Now let’s look at their Guides:
Stabilizing Dusk should immedately make you see that the Four Pillars are holding up the night sky of Lucid Dreams for these K’ een to build a strong foundation of Intuitively knowing the Rules of the Game in the Sanctuary.
Empowering Gaia is not the easiest Divine Feminine Guide to work with, and if you noticed, volcanic volatility was a theme for our three actor boys. My instinct is it originates in not knowing their Divine Feminine qualities at all.
Then again, it might be their tipsy Divine Masculine, there on the Rolla Bolla with that Serpent… Again, this is a slippery energy, vital and performative, which all five of our Exemplars have used with mastery, but it’s always the DF and DM combo that makes itself known.
Finally, Reflecting Rainstorm comes in for the Future Vision Guide, and it’s very easy to see thru the Embodiment perspective that the Future is Feminine, the left hand going to the Right Mind, and both the DF and Future are touched by her. And as you should also know by now, Rainstorm is THE MOST Divinely Feminine of all the Glyphs.

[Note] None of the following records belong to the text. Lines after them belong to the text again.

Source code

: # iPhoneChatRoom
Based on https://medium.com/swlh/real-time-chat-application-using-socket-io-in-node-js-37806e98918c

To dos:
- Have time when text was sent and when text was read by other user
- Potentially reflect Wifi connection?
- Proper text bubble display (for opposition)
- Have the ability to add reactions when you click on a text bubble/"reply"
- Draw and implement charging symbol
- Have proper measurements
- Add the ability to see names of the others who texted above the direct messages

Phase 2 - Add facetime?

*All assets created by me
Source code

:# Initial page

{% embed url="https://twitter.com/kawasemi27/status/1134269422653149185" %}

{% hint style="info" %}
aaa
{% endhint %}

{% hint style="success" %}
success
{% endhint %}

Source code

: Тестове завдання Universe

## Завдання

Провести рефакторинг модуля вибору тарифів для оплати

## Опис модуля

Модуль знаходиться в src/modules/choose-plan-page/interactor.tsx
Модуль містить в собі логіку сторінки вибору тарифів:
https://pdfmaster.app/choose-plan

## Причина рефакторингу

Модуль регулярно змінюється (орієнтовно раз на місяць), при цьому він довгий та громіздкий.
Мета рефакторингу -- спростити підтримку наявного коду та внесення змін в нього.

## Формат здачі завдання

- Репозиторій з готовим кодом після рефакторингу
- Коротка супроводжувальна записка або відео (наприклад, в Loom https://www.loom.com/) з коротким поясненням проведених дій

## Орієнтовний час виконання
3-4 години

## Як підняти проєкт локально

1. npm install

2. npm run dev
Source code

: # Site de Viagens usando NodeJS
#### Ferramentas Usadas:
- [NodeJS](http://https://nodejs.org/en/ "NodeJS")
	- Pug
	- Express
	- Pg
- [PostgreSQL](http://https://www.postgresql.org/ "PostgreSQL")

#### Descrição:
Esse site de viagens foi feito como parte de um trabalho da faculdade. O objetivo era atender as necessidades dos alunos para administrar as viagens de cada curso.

Boys who aren’t ready to play will throw lightning bolts in anger while not being in the Eye of the Hurricane…
As for you and me today, Understanding Monkey invites us to take life a little less seriously and creativity a little more seriously. When we play, create, and explore with curiosity, we weave coherence into the fabric of our lives. The Trickster with balanced DF and DM reminds us that wisdom often arrives laughing, dancing, painting, singing, or improvising. Today, allow your Inner Child to pick up the threads of experience and weave them into something beautiful.